One way to avoid catching mono is to avoid kissing other people, but this is not always practical. However, we can at least try and avoid kissing other people that are clearly not well. We can also take precautions by avoiding other ways in which a person’s saliva might infect us.

This tends to mean avoiding sharing food with other people. Also make sure to avoid sharing cutlery, crockery, and drinking vessels, or at least make sure such items are thoroughly washed in between uses. If you are ill yourself, then you should try and take precautions that will help prevent other people from becoming infected.

9. Diagnosis

In many cases, your doctor will be able to diagnose mono from a physical exam. In particular they are likely to look for swollen lymph nodes, and other symptoms such as swollen tonsils. The symptoms of mono are not usually serious and it is not usually considered necessary to investigate further.
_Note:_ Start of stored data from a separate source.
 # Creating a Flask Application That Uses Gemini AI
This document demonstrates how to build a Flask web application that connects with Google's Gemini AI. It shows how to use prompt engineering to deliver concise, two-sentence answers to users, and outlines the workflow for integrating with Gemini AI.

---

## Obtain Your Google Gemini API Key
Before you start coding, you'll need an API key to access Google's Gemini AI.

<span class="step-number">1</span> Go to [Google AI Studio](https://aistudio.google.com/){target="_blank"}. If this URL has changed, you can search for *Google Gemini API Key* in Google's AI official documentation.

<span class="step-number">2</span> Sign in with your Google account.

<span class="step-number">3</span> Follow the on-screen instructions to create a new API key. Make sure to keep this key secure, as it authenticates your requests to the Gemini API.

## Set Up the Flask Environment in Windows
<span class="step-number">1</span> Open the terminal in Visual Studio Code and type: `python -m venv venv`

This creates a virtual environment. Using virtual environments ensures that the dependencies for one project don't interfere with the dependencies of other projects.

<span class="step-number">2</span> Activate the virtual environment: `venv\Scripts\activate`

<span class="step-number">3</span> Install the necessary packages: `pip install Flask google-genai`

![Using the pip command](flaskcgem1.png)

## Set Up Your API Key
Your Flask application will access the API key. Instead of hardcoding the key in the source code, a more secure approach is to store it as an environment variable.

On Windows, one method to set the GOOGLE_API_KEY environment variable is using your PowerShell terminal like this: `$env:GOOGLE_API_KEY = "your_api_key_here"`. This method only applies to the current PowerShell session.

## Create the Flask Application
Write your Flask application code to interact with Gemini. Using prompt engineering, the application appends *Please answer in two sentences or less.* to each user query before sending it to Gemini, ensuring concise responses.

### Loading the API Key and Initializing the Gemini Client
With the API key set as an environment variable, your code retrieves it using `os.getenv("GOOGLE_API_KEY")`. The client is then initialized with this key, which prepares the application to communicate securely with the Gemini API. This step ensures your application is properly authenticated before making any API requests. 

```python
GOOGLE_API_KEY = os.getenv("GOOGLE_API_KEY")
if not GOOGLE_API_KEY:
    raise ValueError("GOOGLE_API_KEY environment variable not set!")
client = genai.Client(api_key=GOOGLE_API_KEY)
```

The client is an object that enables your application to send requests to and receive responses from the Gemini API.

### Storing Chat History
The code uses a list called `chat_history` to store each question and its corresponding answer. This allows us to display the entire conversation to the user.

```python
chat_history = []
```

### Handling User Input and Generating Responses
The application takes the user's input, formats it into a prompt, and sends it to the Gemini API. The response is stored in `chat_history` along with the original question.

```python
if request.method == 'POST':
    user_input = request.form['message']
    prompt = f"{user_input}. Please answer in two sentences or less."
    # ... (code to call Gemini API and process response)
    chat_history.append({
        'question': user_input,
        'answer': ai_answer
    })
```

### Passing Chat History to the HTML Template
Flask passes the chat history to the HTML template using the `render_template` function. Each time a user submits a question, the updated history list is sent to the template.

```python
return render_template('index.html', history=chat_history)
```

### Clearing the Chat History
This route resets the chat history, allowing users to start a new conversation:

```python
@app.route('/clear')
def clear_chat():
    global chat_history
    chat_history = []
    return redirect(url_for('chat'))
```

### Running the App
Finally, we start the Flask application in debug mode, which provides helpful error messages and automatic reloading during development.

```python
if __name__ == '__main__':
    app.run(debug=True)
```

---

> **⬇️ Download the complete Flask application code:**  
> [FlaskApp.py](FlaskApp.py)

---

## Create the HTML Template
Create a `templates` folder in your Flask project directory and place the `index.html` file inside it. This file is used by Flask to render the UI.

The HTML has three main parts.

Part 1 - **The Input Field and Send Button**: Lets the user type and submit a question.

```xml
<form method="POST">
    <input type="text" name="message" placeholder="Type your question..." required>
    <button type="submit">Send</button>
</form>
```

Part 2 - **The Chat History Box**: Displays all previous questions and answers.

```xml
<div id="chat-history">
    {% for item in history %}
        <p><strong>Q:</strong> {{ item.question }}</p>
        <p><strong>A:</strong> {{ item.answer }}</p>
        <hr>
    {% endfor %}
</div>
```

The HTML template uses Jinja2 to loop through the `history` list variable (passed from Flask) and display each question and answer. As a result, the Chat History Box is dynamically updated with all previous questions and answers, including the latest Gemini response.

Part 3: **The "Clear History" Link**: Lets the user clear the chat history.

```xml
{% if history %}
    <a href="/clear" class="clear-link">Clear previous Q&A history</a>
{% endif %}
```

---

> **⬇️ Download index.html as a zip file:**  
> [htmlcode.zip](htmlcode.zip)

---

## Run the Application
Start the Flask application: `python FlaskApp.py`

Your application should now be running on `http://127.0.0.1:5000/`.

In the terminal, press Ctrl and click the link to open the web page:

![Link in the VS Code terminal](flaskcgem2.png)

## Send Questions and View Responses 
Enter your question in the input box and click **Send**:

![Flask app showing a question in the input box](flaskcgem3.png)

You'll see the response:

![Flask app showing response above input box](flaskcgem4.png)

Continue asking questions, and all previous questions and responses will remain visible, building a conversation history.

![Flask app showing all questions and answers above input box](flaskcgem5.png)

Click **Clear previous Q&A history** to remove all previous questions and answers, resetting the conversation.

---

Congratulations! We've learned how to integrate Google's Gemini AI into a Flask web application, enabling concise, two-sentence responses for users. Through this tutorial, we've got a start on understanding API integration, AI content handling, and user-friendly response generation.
In some cases, however, it might be deemed necessary to confirm the diagnosis. In which case, blood samples are likely to be taken so they can then be sent to a laboratory for analysis. A monospot is another test that can be used specifically for mono, but it might miss the disease in the first week after infection.

10. Treatment

There is no known cure for mononucleosis. However, the patient’s immune system will be enough to overcome the disease in the vast majority off cases. People with the disease will usually be asked to rest up and make sure that they drink plenty of fluids. The patient may be given medication that will help to treat their symptoms.

It is not uncommon for patients to have secondary infections such as strep throat. In which case, the patient will be given antibiotics to help fight off the bacteria. While treating mono is usually fairly straightforward, the patient should seek further medical advice if the symptoms are not clearing up and/or if they are worsening.